- Directed by: Nadya & Bob Gruen
- Starring: Ike Turner Tina Turner
- Distributed by: MVD Visual
- Release date: November 20, 2012;
- Running time: 90 minutes
- Country: United States

= Ike & Tina on the Road: 1971–72 =

On the Road: 1971–72 is a documentary film about Ike & Tina Turner. The footage was assembled by rock photographer Bob Gruen and his wife Nadya. The film was released in 2012 and won the 2014 Living Blues Award for Best Blues DVD of 2013.

== Film content ==
Photographer Bob Gruen first saw Ike & Tina Turner perform at New York City in 1969. After Gruen took photos of them performing at the Honka Monka nightclub in Queens in 1970, he showed the photos to Ike Turner. Turner invited him to work with them and they developed a friendship. On the Road: 1971–72 features footage of Ike & Tina Turner performing on tour and behind the scenes.

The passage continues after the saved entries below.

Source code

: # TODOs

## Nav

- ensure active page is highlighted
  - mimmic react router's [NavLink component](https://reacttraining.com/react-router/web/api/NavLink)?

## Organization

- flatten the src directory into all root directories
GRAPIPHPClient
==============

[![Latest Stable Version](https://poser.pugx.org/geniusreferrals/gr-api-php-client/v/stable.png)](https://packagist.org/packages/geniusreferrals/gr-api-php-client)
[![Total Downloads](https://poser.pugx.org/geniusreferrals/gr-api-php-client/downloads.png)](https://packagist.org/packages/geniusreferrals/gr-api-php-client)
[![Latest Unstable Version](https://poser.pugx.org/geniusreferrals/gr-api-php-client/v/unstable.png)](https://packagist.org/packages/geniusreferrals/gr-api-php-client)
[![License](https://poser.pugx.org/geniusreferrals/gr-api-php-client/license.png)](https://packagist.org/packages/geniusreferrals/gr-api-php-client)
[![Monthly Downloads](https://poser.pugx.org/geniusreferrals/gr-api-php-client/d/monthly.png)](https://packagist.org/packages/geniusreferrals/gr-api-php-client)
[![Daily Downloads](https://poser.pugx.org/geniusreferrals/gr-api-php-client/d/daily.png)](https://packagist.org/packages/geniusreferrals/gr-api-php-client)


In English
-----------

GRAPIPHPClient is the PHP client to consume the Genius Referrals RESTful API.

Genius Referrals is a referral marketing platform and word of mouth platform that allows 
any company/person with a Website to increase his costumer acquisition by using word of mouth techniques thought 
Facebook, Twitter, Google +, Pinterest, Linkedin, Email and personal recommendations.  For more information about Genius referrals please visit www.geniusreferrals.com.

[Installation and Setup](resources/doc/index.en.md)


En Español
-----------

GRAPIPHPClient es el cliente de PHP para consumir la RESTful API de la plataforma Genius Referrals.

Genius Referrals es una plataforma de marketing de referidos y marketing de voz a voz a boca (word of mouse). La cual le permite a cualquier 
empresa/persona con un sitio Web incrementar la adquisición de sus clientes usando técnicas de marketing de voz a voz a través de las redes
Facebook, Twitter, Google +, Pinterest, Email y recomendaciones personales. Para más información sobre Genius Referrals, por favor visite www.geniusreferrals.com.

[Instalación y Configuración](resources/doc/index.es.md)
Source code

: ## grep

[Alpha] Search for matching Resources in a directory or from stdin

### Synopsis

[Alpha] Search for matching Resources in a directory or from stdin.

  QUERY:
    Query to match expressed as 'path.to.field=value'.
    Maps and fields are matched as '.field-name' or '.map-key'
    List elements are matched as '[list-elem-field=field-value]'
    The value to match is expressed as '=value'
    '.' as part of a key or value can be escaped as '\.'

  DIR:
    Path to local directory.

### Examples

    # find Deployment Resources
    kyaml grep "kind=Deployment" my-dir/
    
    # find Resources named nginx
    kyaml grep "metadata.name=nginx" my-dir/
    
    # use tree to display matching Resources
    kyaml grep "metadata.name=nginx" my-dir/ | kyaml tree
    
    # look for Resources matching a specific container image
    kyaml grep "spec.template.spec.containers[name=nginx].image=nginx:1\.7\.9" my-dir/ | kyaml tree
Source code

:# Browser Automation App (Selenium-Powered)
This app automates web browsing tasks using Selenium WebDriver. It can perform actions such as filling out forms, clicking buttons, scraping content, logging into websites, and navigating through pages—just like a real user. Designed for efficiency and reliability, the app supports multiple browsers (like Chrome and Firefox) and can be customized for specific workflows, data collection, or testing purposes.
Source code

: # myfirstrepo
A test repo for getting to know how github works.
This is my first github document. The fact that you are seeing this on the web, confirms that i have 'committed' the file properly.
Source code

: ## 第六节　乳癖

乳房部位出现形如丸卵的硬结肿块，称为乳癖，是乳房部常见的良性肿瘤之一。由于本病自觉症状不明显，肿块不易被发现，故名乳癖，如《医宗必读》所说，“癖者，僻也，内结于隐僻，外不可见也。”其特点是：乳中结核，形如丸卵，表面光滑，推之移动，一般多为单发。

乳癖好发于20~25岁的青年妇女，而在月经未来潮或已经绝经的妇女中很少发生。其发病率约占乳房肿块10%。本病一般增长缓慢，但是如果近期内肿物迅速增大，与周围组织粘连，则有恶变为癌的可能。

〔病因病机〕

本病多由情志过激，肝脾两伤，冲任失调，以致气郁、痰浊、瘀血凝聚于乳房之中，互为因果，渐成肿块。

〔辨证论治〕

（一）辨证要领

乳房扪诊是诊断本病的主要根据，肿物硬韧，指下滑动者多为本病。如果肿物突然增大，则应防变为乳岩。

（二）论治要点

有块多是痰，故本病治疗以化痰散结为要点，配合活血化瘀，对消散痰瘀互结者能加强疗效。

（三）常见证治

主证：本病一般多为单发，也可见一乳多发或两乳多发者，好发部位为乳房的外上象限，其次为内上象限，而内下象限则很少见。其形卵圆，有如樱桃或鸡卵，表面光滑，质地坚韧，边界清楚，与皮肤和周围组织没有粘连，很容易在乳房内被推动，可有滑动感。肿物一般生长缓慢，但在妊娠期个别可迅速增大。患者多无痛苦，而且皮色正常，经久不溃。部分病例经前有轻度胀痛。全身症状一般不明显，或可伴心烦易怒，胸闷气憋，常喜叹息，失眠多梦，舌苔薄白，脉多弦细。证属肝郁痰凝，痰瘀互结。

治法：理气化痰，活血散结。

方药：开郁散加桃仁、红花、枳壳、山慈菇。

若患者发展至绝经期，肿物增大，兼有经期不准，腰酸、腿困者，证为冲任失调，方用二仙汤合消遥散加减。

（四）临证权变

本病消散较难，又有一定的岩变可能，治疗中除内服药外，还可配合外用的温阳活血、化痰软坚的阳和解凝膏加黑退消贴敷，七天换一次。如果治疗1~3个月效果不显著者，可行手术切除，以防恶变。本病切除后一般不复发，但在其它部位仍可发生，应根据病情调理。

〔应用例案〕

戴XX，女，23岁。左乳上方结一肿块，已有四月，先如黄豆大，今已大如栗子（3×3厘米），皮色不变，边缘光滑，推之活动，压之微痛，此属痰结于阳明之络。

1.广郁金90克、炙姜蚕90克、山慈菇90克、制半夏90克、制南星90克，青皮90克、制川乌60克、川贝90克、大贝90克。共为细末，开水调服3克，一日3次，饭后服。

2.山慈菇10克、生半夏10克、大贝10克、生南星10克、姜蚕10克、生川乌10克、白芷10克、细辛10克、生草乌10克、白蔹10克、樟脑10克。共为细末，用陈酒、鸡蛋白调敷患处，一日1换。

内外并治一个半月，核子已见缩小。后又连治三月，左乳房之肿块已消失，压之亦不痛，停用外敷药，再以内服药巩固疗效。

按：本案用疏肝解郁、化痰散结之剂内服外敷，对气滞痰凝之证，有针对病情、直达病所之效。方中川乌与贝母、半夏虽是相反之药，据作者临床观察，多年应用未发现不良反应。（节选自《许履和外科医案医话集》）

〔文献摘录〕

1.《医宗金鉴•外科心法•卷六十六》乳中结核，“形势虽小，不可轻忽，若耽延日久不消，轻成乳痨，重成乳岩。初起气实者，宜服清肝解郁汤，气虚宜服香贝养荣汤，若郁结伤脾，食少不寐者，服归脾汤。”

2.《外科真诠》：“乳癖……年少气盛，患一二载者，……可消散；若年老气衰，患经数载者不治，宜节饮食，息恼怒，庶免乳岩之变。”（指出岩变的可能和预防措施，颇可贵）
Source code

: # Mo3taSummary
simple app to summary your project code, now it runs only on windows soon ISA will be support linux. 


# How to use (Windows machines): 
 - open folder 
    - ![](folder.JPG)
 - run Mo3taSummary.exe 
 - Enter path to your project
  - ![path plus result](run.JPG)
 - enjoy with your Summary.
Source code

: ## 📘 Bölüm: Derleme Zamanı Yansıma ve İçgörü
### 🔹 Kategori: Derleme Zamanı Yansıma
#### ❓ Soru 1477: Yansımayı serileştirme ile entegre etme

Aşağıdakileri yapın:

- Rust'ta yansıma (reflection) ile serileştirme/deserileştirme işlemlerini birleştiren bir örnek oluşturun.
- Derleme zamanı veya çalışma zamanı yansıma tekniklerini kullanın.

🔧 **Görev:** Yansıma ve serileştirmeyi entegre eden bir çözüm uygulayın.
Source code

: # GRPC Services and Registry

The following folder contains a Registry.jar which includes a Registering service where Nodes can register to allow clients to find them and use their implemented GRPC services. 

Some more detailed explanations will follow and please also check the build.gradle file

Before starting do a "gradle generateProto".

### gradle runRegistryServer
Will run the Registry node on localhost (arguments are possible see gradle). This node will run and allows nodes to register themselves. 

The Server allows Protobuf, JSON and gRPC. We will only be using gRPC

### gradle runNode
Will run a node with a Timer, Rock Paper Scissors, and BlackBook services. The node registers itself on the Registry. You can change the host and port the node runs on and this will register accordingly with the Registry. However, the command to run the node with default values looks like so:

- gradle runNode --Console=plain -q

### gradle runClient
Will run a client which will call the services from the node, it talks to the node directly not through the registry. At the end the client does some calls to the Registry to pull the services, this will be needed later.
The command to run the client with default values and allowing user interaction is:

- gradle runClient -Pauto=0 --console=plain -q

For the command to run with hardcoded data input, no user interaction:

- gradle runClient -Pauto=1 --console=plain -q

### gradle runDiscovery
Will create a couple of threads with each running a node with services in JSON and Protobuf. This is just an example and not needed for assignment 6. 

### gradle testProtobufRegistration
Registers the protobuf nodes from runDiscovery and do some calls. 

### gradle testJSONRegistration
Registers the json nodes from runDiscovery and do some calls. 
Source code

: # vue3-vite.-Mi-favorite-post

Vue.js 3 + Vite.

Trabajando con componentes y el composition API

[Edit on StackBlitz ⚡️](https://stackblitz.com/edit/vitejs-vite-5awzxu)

In 2018, Gruen wrote on Please Kill Me:When I met them I had just gotten one of the first video recorders, the Sony Portapac, which you lugged around in a 40-pound box. You could film maybe 30 minutes at a time. It's so funny that everyone now carries around their own private video cameras inside their phones, but using that bulky equipment, I made a lot of video tapes for them; Tina liked being able to show the tapes to the Ikettes right after the show to help improve their act. But I also made a lot of videos of Ike and Tina over the years, not just on stage, but as regular people, at their home, cooking, etc.

== Critical reception ==
Reviewing the film for No Depression, Grant Britt wrote: Scandal seekers need not bother viewing this. There's no footage of Ike bullying Tina. She looks happy and in charge, on stage and off, a willing partner of the most electrifying rock and soul revue of their day, arguably of all times. This intimate portrait of Ike and Tina Turner at the height of their powers is touching and riveting.Reviewing the film for Guitar World, Lukasz Bielawski wrote: The DVD includes renditions of several Ike & Tina classics, glimpses of the group at work in the recording studio, Tina and the Ikettes practicing their dance routines, primping their wigs, and goofing around on airplanes and in airports. We even get to see inside Ike & Tina's house and the couple's funky retro '70s home décor, as Tina cooks dinner for her kids. The film was shot by portable video recorders that were not as prominent during that era as they are nowadays, no one has seen scenes like this.

== Awards ==
On The Road: 1971–72 won the 2014 Living Blues Award for Best Blues DVD of 2013.

== Track listing ==
List of the songs featured in On the Road 1971–72:

- "River Deep, Mountain High"
- "Pick Me Up (Take Me Where Your Home Is)"
- "Oh Devil"
- "Gulf Coast Blues"
- "Shake a Tail Feather"
- "There Was a Time"
- "Heard It Through the Grapevine"
- "Respect"
- "A Love Like Yours (Don't Come Knockin' Every Day)"
- "Under the Weather"
- "I've Been Loving You Too Long"
- "Walking the Dog"
- "You've Got to Get That Feeling"
- "Try a Little Tenderness"
- "Proud Mary"
- "I Smell Trouble"
- "Shine"
- Instrumental Theme Song
- "I Want to Take You Higher"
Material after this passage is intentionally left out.